By Terese Svoboda. Mad Creek Books, March 12, 2019.
Water, its use and abuse, trickles through Great American Desert, spanning the misadventures of the prehistoric Clovis people to the wanderings of a forlorn couple around a pink pyramid in a sci-fi prairie. In “Dutch Joe,” the eponymous hero sees the future from the bottom of a well in the Sandhills, while a woman tries to drag her sister back from insanity in “Dirty Thirties.” In “Bomb Jockey,” a local Romeo disposes of leaky bombs at South Dakota’s army depot. A family quarrels in “Ogallala Aquifer” as a thousand trucks dump chemical waste next to their land. Bugs and drugs are devoured in “Alfalfa,” a disc jockey talks her way out of a knifing in “Sally Rides,” and an updated Pied Piper begs parents to reconsider in “The Mountain.” The consequences of the land’s mistreatment is epitomized in the final story by a discovery inside a pink pyramid.
The book was starred by both Booklist and Kirkus.

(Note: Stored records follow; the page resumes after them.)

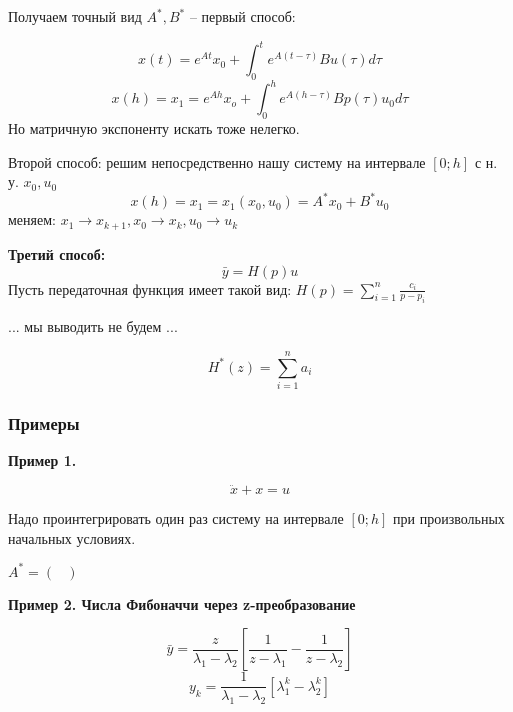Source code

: \documentclass[main.tex]{subfiles}
\begin{document}
Получаем точный вид $ A^*, B^* $ -- первый способ:

\[ x(t) = e^{At} x_0 + \int_{0}^{t} e^{A(t-\tau)} B u(\tau) d \tau \]
\[ x(h) = x_1 = e^{Ah} x_o + \int_{0}^{h} e^{A(h-\tau)} B p(\tau) u_0 d \tau \]
Но матричную экспоненту искать тоже нелегко.

Второй способ: решим непосредственно нашу систему на интервале $ [0;h] $ с н. у. $ x_0, u_0 $
\[ x(h) = x_1 = x_1(x_0, u_0) = A^* x_0 + B^* u_0 \]
меняем: $ x_1 \to x_{k+1}, x_0 \to x_k, u_0 \to u_k $

\textbf{ Третий способ: }
\[ \bar y = H(p) u \]
Пусть передаточная функция имеет такой вид: $ H(p) = \sum_{i=1}^{n} \frac{c_i}{p-p_i} $

... мы выводить не будем ...

\[ H^*(z) = \sum_{i=1}^{n} a_i  \] %

\subsubsection{ Примеры }

\textbf{ Пример 1. }

\[ \ddot x + x = u \]

Надо проинтегрировать один раз систему на интервале $ [0;h] $ при произвольных начальных условиях.


$ A^* = \begin{pmatrix}
 \\
\end{pmatrix} $

\textbf{ Пример 2. Числа Фибоначчи через z-преобразование }

\[ \bar y = \frac{z}{\lambda_1 - \lambda_2} \left[ \frac{1}{z - \lambda_1} - \frac{ 1 }{z - \lambda_2} \right]  \]
\[ \boxed{ y_k = \frac{1}{\lambda_1 - \lambda_2} [ \lambda_1^k - \lambda_2^k ] } \]
\end{document}
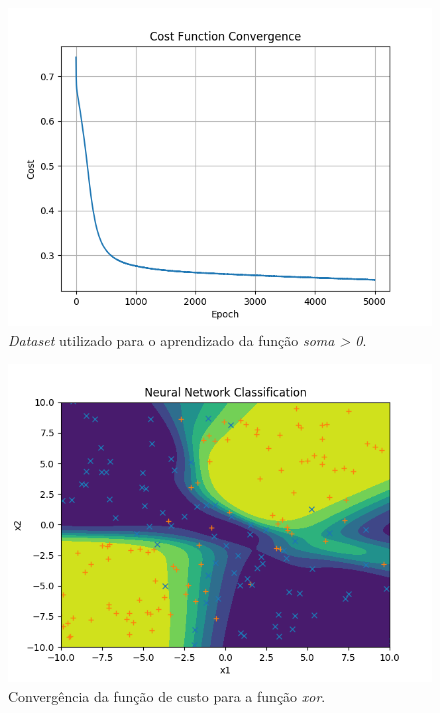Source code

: \documentclass[conference]{IEEEtran}
\begin{document}
\begin{figure}[htbp]
\centering
\centerline{\includegraphics[scale=0.5]{imagens/xor/lambda_zero/convergence_xor.png}}
\caption{\textit{Dataset} utilizado para o aprendizado da função \textit{soma > 0}.}
\label{xor/lambda_zero/convergence_xor}
\end{figure}

\begin{figure}[htbp]
\centering
\centerline{\includegraphics[scale=0.5]{imagens/xor/lambda_zero/nn_classification_xor.png}}
\caption{Convergência da função de custo para a função \textit{xor}.}
\label{xor/lambda_zero/nn_classification_xor}
\end{figure}
\end{document}
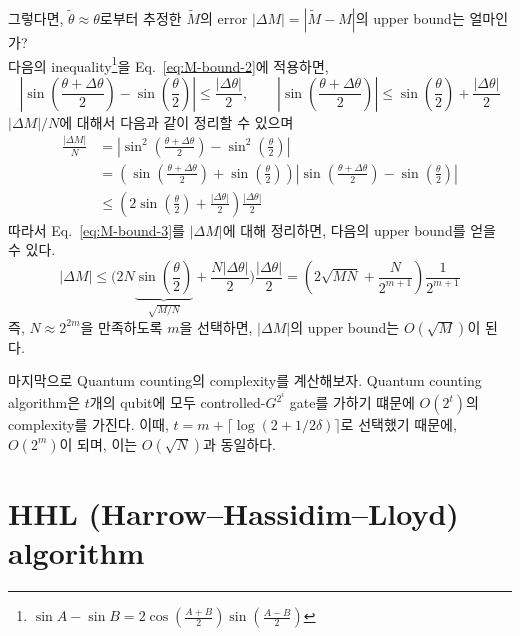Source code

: \vspace{1em}
그렇다면, $\tilde \theta \approx \theta$로부터 추정한 $\tilde M$의 error $|\Delta M| = |\tilde M - M|$의 upper bound는 얼마인가?\\
다음의 inequality\footnote{$\sin A-\sin B=2 \cos \left(\frac{A+B}{2}\right) \sin \left(\frac{A-B}{2}\right)$}을 Eq.~\eqref{eq:M-bound-2}에 적용하면, 
\begin{equation*}
   \left|\sin \left(\dfrac{\theta+\Delta \theta}{2}\right)-\sin \left(\dfrac{\theta}{2}\right)\right| \leq \frac{|\Delta \theta|}{2}, \qquad \left|\sin \left(\frac{\theta+\Delta \theta}{2}\right)\right| \leq \sin \left(\frac{\theta}{2}\right)+ \frac{|\Delta \theta|}{2}
\end{equation*}
$|\Delta M|/N$에 대해서 다음과 같이 정리할 수 있으며
\begin{align}
\frac{|\Delta M|}{N}&= \left|\sin ^2\left(\frac{\theta+\Delta \theta}{2}\right)-\sin ^2\left(\frac{\theta}{2}\right)\right| \label{eq:M-bound-1} \\ 
                    &=\left(\sin \left(\frac{\theta+\Delta \theta}{2}\right)+\sin \left(\frac{\theta}{2}\right)\right)\left|\sin \left(\frac{\theta+\Delta \theta}{2}\right)-\sin \left(\frac{\theta}{2}\right)\right| \label{eq:M-bound-2}\\
                    & \leq\left(2 \sin \left(\frac{\theta}{2}\right)+\frac{|\Delta \theta|}{2}\right) \frac{|\Delta \theta|}{2} \label{eq:M-bound-3}
\end{align}
따라서 Eq.~\eqref{eq:M-bound-3}를 $|\Delta M|$에 대해 정리하면, 다음의 upper bound를 얻을 수 있다.
\begin{equation*}
  |\Delta M| \leq \Bigg(2 N \underbrace{\sin \left(\frac{\theta}{2}\right)}_{\sqrt{M/N}}+\frac{N |\Delta \theta|}{2}\Bigg) \frac{|\Delta \theta|}{2}  = \left(2 \sqrt{M N}+\frac{N}{2^{m+1}}\right) \frac{1}{2^{m+1}}
\end{equation*}
즉, $N \approx 2^{2m}$을 만족하도록 $m$을 선택하면, $|\Delta M|$의 upper bound는 $O(\sqrt M)$이 된다.

\vspace{1em}
마지막으로 Quantum counting의 complexity를 계산해보자. Quantum counting algorithm은 $t$개의 qubit에 모두 controlled-$G^{2^i}$ gate를 가하기 떄문에 $O(2^t)$의 complexity를 가진다.
이때, $t = m + \lceil \log (2 + 1/2\delta) \rceil$로 선택했기 때문에, $O(2^m)$이 되며, 이는 $O(\sqrt N)$과 동일하다. 

\section{HHL (Harrow–Hassidim–Lloyd) algorithm}

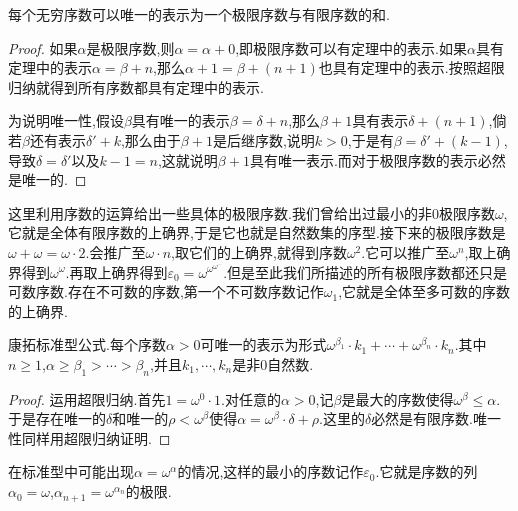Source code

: 每个无穷序数可以唯一的表示为一个极限序数与有限序数的和.
\begin{proof}
如果$\alpha$是极限序数,则$\alpha=\alpha+0$,即极限序数可以有定理中的表示.如果$\alpha$具有定理中的表示$\alpha=\beta+n$,那么$\alpha+1=\beta+(n+1)$也具有定理中的表示.按照超限归纳就得到所有序数都具有定理中的表示.

为说明唯一性,假设$\beta$具有唯一的表示$\beta=\delta+n$,那么$\beta+1$具有表示$\delta+(n+1)$,倘若$\beta$还有表示$\delta'+k$,那么由于$\beta+1$是后继序数,说明$k>0$,于是有$\beta=\delta'+(k-1)$,导致$\delta=\delta'$以及$k-1=n$,这就说明$\beta+1$具有唯一表示.而对于极限序数的表示必然是唯一的.
\end{proof}

这里利用序数的运算给出一些具体的极限序数.我们曾给出过最小的非0极限序数$\omega$,它就是全体有限序数的上确界,于是它也就是自然数集的序型.接下来的极限序数是$\omega+\omega=\omega\cdot2$.会推广至$\omega\cdot n$,取它们的上确界,就得到序数$\omega^2$.它可以推广至$\omega^n$,取上确界得到$\omega^{\omega}$.再取上确界得到$\varepsilon_0=\omega^{\omega^{\omega^{\cdots}}}$.但是至此我们所描述的所有极限序数都还只是可数序数.存在不可数的序数,第一个不可数序数记作$\omega_1$,它就是全体至多可数的序数的上确界.

康拓标准型公式.每个序数$\alpha>0$可唯一的表示为形式$\omega^{\beta_1}\cdot k_1+\cdots+\omega^{\beta_n}\cdot k_n$.其中$n\ge1$,$\alpha\ge\beta_1>\cdots>\beta_n$,并且$k_1,\cdots,k_n$是非0自然数.
\begin{proof}
	
	运用超限归纳.首先$1=\omega^0\cdot1$.对任意的$\alpha>0$,记$\beta$是最大的序数使得$\omega^{\beta}\le\alpha$.于是存在唯一的$\delta$和唯一的$\rho<\omega^{\beta}$使得$\alpha=\omega^{\beta}\cdot\delta+\rho$.这里的$\delta$必然是有限序数.唯一性同样用超限归纳证明.
\end{proof}

在标准型中可能出现$\alpha=\omega^{\alpha}$的情况,这样的最小的序数记作$\varepsilon_0$.它就是序数的列$\alpha_0=\omega$,$\alpha_{n+1}=\omega^{\alpha_n}$的极限.

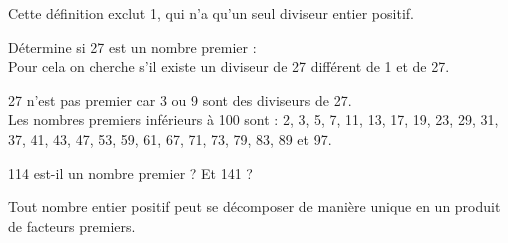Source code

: \begin{remarque}
Cette définition exclut 1, qui n'a qu'un seul diviseur entier positif.
 \end{remarque}


\vspace{6em}


\begin{methode*1}


 \begin{exemple*1}
 Détermine si 27 est un nombre premier : \\[1em]
 Pour cela on cherche s'il existe un diviseur de 27 différent de 1 et de 27.
 
27 n'est pas premier car 3 ou 9 sont des diviseurs de 27. \\[1em]
  \textcolor{A1}{Les nombres premiers inférieurs à 100 sont : 2, 3, 5, 7, 11, 13, 17, 19, 23, 29, 31, 37, 41, 43, 47, 53, 59, 61, 67, 71, 73, 79, 83, 89 et 97.}
  \end{exemple*1}

\exercice  

114 est-il un nombre premier ? Et 141 ?

 \end{methode*1}


\vspace{6em}


\begin{aconnaitre}
Tout nombre entier positif peut se décomposer de manière unique en un produit de facteurs premiers.
\end{aconnaitre}

\newpage

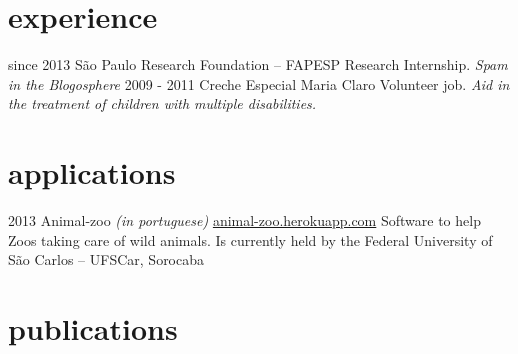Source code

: \documentclass[]{friggeri-cv}
\begin{document}
\section{experience}

\begin{entrylist}
  \entry
    {since 2013}
    {São Paulo Research Foundation -- FAPESP}
    {Research Internship.}
    {\emph{Spam in the Blogosphere}}
  \entry
    {2009 - 2011}
    {Creche Especial Maria Claro}
    {Volunteer job.}
    {\emph{Aid in the treatment of children with multiple disabilities.}}
\end{entrylist}

\section{applications}

\begin{entrylist}
  \entry
    {2013}
    {Animal-zoo \emph{(in portuguese)}}
    {\href{http://animal-zoo.herokuapp.com}{animal-zoo.herokuapp.com}}
    {Software to help Zoos taking care of wild animals. Is currently held by the Federal University of São Carlos -- UFSCar, Sorocaba}
\end{entrylist}

\section{publications}


\begin{refsection}
  \nocite{*}
  \printbibliography[sorting=chronological, type=inproceedings, title={international conferences/proceedings}, notkeyword={brazil}, heading=subbibliography]
\end{refsection}
\begin{refsection}
  \nocite{*}
  \printbibliography[sorting=chronological, type=inproceedings, title={local conferences/proceedings}, keyword={brazil}, heading=subbibliography]
\end{refsection}
\end{document}
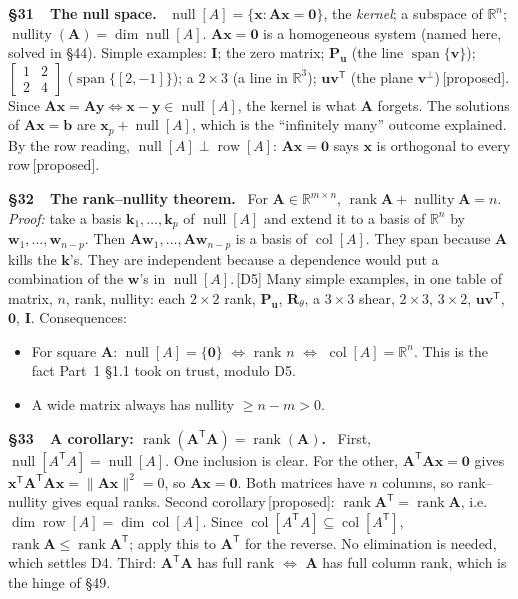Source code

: \documentclass[11pt]{article}
\newcommand{\R}{\mathbb{R}}
\newcommand{\vc}[1]{\mathbf{#1}}
\newcommand{\mt}[1]{\mathbf{#1}}
\newcommand{\T}{^{\mathsf{T}}}
\newcommand{\norm}[1]{\lVert #1\rVert}
\newcommand{\colsp}[1]{\operatorname{col}[#1]}
\newcommand{\rowsp}[1]{\operatorname{row}[#1]}
\newcommand{\nullsp}[1]{\operatorname{null}[#1]}
\DeclareMathOperator{\rank}{rank}
\DeclareMathOperator{\nullity}{nullity}
\DeclareMathOperator{\spanop}{span}
\newcommand{\prop}{\,{\color{ForestGreen}\sffamily\scriptsize[proposed]}}
\newcommand{\see}[1]{\,{\color{BrickRed}\sffamily\scriptsize[#1]}}
\newcommand{\sect}[2]{\par\smallskip\noindent\textbf{\S#1\ \ #2.}\ \ignorespaces}
\begin{document}
\sect{31}{The null space} $\nullsp{A}=\{\vc{x}:\mt{A}\vc{x}=\vc{0}\}$, the
\emph{kernel}; a subspace of $\R^{n}$; $\nullity(\mt{A})=\dim\nullsp{A}$.
$\mt{A}\vc{x}=\vc{0}$ is a homogeneous system (named here, solved in \S44).
Simple examples: $\mt{I}$; the zero matrix; $\mt{P}_{\vc{u}}$ (the line
$\spanop\{\vc{v}\}$); $\begin{bmatrix}1&2\\2&4\end{bmatrix}$
($\spanop\{[2,-1]\}$); a $2\times3$ (a line in $\R^{3}$); $\vc{u}\vc{v}\T$ (the
plane $\vc{v}^{\perp}$)\prop. Since
$\mt{A}\vc{x}=\mt{A}\vc{y}\iff\vc{x}-\vc{y}\in\nullsp{A}$, the kernel is what
$\mt{A}$ forgets. The solutions of $\mt{A}\vc{x}=\vc{b}$ are
$\vc{x}_p+\nullsp{A}$, which is the ``infinitely many'' outcome explained.
By the row reading, $\nullsp{A}\perp\rowsp{A}$: $\mt{A}\vc{x}=\vc{0}$ says
$\vc{x}$ is orthogonal to every row\prop.

\sect{32}{The rank--nullity theorem} For $\mt{A}\in\R^{m\times n}$,
$\rank\mt{A}+\nullity\mt{A}=n$. \emph{Proof:} take a basis
$\vc{k}_1,\dots,\vc{k}_p$ of $\nullsp{A}$ and extend it to a basis of $\R^{n}$
by $\vc{w}_1,\dots,\vc{w}_{n-p}$. Then $\mt{A}\vc{w}_1,\dots,\mt{A}\vc{w}_{n-p}$
is a basis of $\colsp{A}$. They span because $\mt{A}$ kills the $\vc{k}$'s. They
are independent because a dependence would put a combination of the $\vc{w}$'s in
$\nullsp{A}$.\see{D5} Many simple examples, in one table of matrix, $n$, rank,
nullity: each $2\times2$ rank, $\mt{P}_{\vc{u}}$, $\mt{R}_\theta$, a
$3\times3$ shear, $2\times3$, $3\times2$, $\vc{u}\vc{v}\T$, $\mt{0}$,
$\mt{I}$. Consequences:
\begin{itemize}[leftmargin=1.4em]
  \item For square $\mt{A}$: $\nullsp{A}=\{\vc{0}\}$ $\iff$ rank $n$ $\iff$
        $\colsp{A}=\R^{n}$. This is the fact Part~1 \S1.1 took on trust,
        modulo D5.
  \item A wide matrix always has nullity $\ge n-m>0$.
\end{itemize}

\sect{33}{A corollary: $\rank(\mt{A}\T\mt{A})=\rank(\mt{A})$} First,
$\nullsp{A^{\mathsf T}A}=\nullsp{A}$. One inclusion is clear. For the other,
$\mt{A}\T\mt{A}\vc{x}=\vc{0}$ gives
$\vc{x}\T\mt{A}\T\mt{A}\vc{x}=\norm{\mt{A}\vc{x}}^{2}=0$, so
$\mt{A}\vc{x}=\vc{0}$. Both matrices have $n$ columns, so rank--nullity gives
equal ranks. Second corollary\prop: $\rank\mt{A}\T=\rank\mt{A}$, i.e.\
$\dim\rowsp{A}=\dim\colsp{A}$. Since $\colsp{A^{\mathsf T}A}\subseteq\colsp{A\T}$,
$\rank\mt{A}\le\rank\mt{A}\T$; apply this to $\mt{A}\T$ for the reverse. No
elimination is needed, which settles D4. Third: $\mt{A}\T\mt{A}$ has full rank
$\iff$ $\mt{A}$ has full column rank, which is the hinge of \S49.
\end{document}
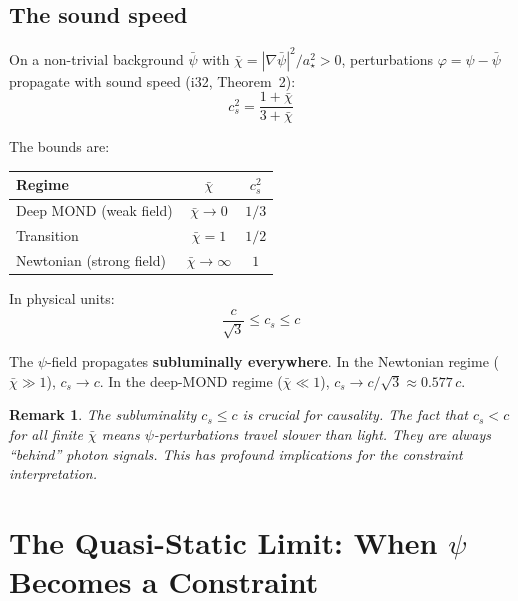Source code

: \documentclass[12pt,a4paper]{article}
\newtheorem{remark}{Remark}[section]
\begin{document}
\subsection{The sound speed}

On a non-trivial background $\bar\psi$ with $\bar\chi = |\nabla\bar\psi|^2/a_\star^2 > 0$, perturbations $\varphi = \psi - \bar\psi$ propagate with sound speed (i32, Theorem~2):
\begin{equation}\label{eq:cs}
\boxed{c_s^2 = \frac{1+\bar\chi}{3+\bar\chi}}
\end{equation}

The bounds are:
\begin{center}
\begin{tabular}{lcc}
\toprule
\textbf{Regime} & $\bar\chi$ & $c_s^2$ \\
\midrule
Deep MOND (weak field) & $\bar\chi \to 0$ & $1/3$ \\
Transition & $\bar\chi = 1$ & $1/2$ \\
Newtonian (strong field) & $\bar\chi \to \infty$ & $1$ \\
\bottomrule
\end{tabular}
\end{center}

In physical units:
\begin{equation}
\frac{c}{\sqrt{3}} \leq c_s \leq c
\end{equation}

The $\psi$-field propagates \textbf{subluminally everywhere}. In the Newtonian
regime ($\bar\chi \gg 1$), $c_s \to c$. In the deep-MOND regime
($\bar\chi \ll 1$), $c_s \to c/\sqrt{3} \approx 0.577\,c$.

\begin{remark}
The subluminality $c_s \leq c$ is crucial for causality. The fact that
$c_s < c$ for all finite $\bar\chi$ means $\psi$-perturbations travel
\emph{slower} than light. They are always ``behind'' photon signals. This
has profound implications for the constraint interpretation.
\end{remark}


\section{The Quasi-Static Limit: When $\psi$ Becomes a Constraint}
\label{sec:quasi-static}
\end{document}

“[Svoboda’s] enigmatic sentences, elliptical narratives, and percussive plots delve into the possibilities of form, genre, and plausible futures, but always with an eye on the vast subterranean psychologies of her all-too-real creations.” — Kirkus.
“Great American Desert is a devious and extraordinary new collection of stories from one of our best writers, Terese Svoboda.” — Karen Russell.
“Svoboda has brought a poet’s lyrical intensity and factual density to prose fiction, and writes like no one else.” — Tom McGuane.
“Stunning, deeply felt, and uniquely perceptive.” — Los Angeles Review of Books.
“Stories that surprise, disturb, and amuse in equal measure.” — Publisher’s Weekly.
“This is a wonderful, and fiercely original collection for anyone who enjoys fiction in any genre—literary, speculative, horror, romance.” — Litpub.